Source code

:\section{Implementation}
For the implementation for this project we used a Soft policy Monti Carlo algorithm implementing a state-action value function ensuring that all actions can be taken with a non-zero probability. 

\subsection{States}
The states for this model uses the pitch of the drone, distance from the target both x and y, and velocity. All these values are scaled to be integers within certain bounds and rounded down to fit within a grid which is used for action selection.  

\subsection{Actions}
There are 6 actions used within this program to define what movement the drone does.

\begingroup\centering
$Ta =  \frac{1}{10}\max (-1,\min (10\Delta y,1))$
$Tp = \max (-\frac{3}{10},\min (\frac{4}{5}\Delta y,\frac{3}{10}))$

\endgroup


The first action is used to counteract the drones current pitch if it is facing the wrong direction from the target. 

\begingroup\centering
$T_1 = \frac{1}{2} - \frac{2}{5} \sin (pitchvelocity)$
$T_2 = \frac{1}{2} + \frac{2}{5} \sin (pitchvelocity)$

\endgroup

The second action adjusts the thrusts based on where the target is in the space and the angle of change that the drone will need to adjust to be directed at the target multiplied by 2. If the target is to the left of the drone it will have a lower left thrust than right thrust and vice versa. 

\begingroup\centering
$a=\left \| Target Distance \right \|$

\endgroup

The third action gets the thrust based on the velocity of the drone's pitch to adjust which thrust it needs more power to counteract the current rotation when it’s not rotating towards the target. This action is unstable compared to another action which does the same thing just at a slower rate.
◆ ◆ ◆ ◆
Would you repeat each of the records above exactly?

- **Solved exercise**:
Source code

:\section{Implementation}
For the implementation for this project we used a Soft policy Monti Carlo algorithm implementing a state-action value function ensuring that all actions can be taken with a non-zero probability. 

\subsection{States}
The states for this model uses the pitch of the drone, distance from the target both x and y, and velocity. All these values are scaled to be integers within certain bounds and rounded down to fit within a grid which is used for action selection.  

\subsection{Actions}
There are 6 actions used within this program to define what movement the drone does.

\begingroup\centering
$Ta =  \frac{1}{10}\max (-1,\min (10\Delta y,1))$
$Tp = \max (-\frac{3}{10},\min (\frac{4}{5}\Delta y,\frac{3}{10}))$

\endgroup


The first action is used to counteract the drones current pitch if it is facing the wrong direction from the target. 

\begingroup\centering
$T_1 = \frac{1}{2} - \frac{2}{5} \sin (pitchvelocity)$
$T_2 = \frac{1}{2} + \frac{2}{5} \sin (pitchvelocity)$

\endgroup

The second action adjusts the thrusts based on where the target is in the space and the angle of change that the drone will need to adjust to be directed at the target multiplied by 2. If the target is to the left of the drone it will have a lower left thrust than right thrust and vice versa. 

\begingroup\centering
$a=\left \| Target Distance \right \|$

\endgroup

The third action gets the thrust based on the velocity of the drone's pitch to adjust which thrust it needs more power to counteract the current rotation when it’s not rotating towards the target. This action is unstable compared to another action which does the same thing just at a slower rate.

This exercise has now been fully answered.